Manchester United visit Wolves on Tuesday from 7.30pm on Sky Sports Premier League; Kick-off at 7.45pm
Last Updated: 02/04/19 3:43pm
Manchester United lost to Wolves in the FA Cup. Now Ole Gunnar Solskjaer needs to show Louis van Gaal and the rest that he has learned his lesson in the rematch, writes Adam Bate.
Luke Shaw described Manchester United's second-half performance against Watford as "awful" and Ole Gunnar Solskjaer said the atmosphere in the dressing room afterwards was "like a funeral" but at least the Norwegian's first match as permanent manager ended in victory.
Tuesday's trip to Wolves means a return to the scene of their defeat in the previous game - and a chance for Solskjaer to address one of the few lingering concerns about his record since returning to the club.
There is no doubt that Solskjaer has reinvigorated Manchester United. He has reconnected with supporters by embracing the club's heritage rather than denying it, delivering some memorable moments along the way.

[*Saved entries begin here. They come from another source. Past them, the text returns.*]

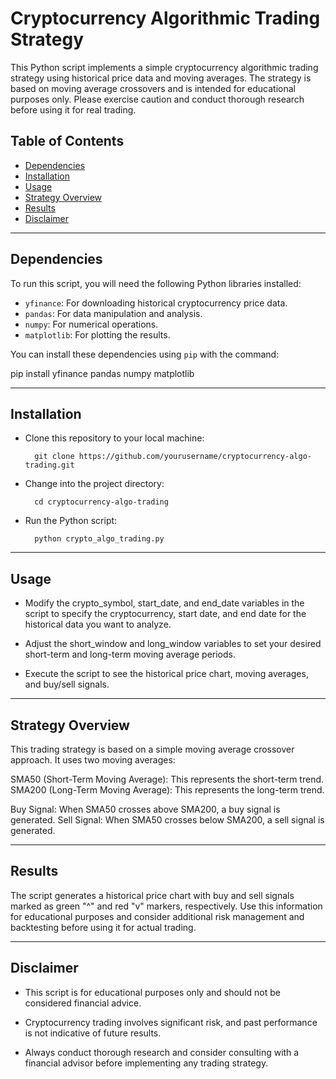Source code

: # Cryptocurrency Algorithmic Trading Strategy

This Python script implements a simple cryptocurrency algorithmic trading strategy using historical price data and moving averages. The strategy is based on moving average crossovers and is intended for educational purposes only. Please exercise caution and conduct thorough research before using it for real trading.

## Table of Contents

- [Dependencies](#dependencies)
- [Installation](#installation)
- [Usage](#usage)
- [Strategy Overview](#strategy-overview)
- [Results](#results)
- [Disclaimer](#disclaimer)

---

## Dependencies

To run this script, you will need the following Python libraries installed:

- `yfinance`: For downloading historical cryptocurrency price data.
- `pandas`: For data manipulation and analysis.
- `numpy`: For numerical operations.
- `matplotlib`: For plotting the results.

You can install these dependencies using `pip` with the command:


pip install yfinance pandas numpy matplotlib

---

## Installation

- Clone this repository to your local machine:

        git clone https://github.com/yourusername/cryptocurrency-algo-trading.git
        

- Change into the project directory:

        cd cryptocurrency-algo-trading


- Run the Python script:

        python crypto_algo_trading.py

---

## Usage

- Modify the crypto_symbol, start_date, and end_date variables in the script to specify the cryptocurrency, start date, and end date for the historical data you want to analyze.

- Adjust the short_window and long_window variables to set your desired short-term and long-term moving average periods.

- Execute the script to see the historical price chart, moving averages, and buy/sell signals.

---

## Strategy Overview

This trading strategy is based on a simple moving average crossover approach. It uses two moving averages:

SMA50 (Short-Term Moving Average): This represents the short-term trend.
SMA200 (Long-Term Moving Average): This represents the long-term trend.

Buy Signal: When SMA50 crosses above SMA200, a buy signal is generated.
Sell Signal: When SMA50 crosses below SMA200, a sell signal is generated.

---

## Results

The script generates a historical price chart with buy and sell signals marked as green "^" and red "v" markers, respectively. Use this information for educational purposes and consider additional risk management and backtesting before using it for actual trading.

---

## Disclaimer

- This script is for educational purposes only and should not be considered financial advice.

- Cryptocurrency trading involves significant risk, and past performance is not indicative of future results.

- Always conduct thorough research and consider consulting with a financial advisor before implementing any trading strategy.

Key players are back on side and matches are being won by getting the ball forward much quicker than they had previously.
But former United boss Louis van Gaal still felt able to claim that Solskjaer is "another coach who parks the bus and plays on the counter" in a recent interview. For the Dutchman, it is a bit more Jose Mourinho than Sir Alex Ferguson. "The way Manchester United are playing now is not the way Ferguson played," he said. "It is defensive, counter-attacking football."
Van Gaal clearly has a vested interest in talking down his successors at Old Trafford. He acknowledged as much when describing it as his truth rather than the truth. But it would be an error to dismiss his criticisms as entirely baseless. Solskjaer has restored the counter-attack to United's repertoire but other issues that dogged Mourinho's reign have remained.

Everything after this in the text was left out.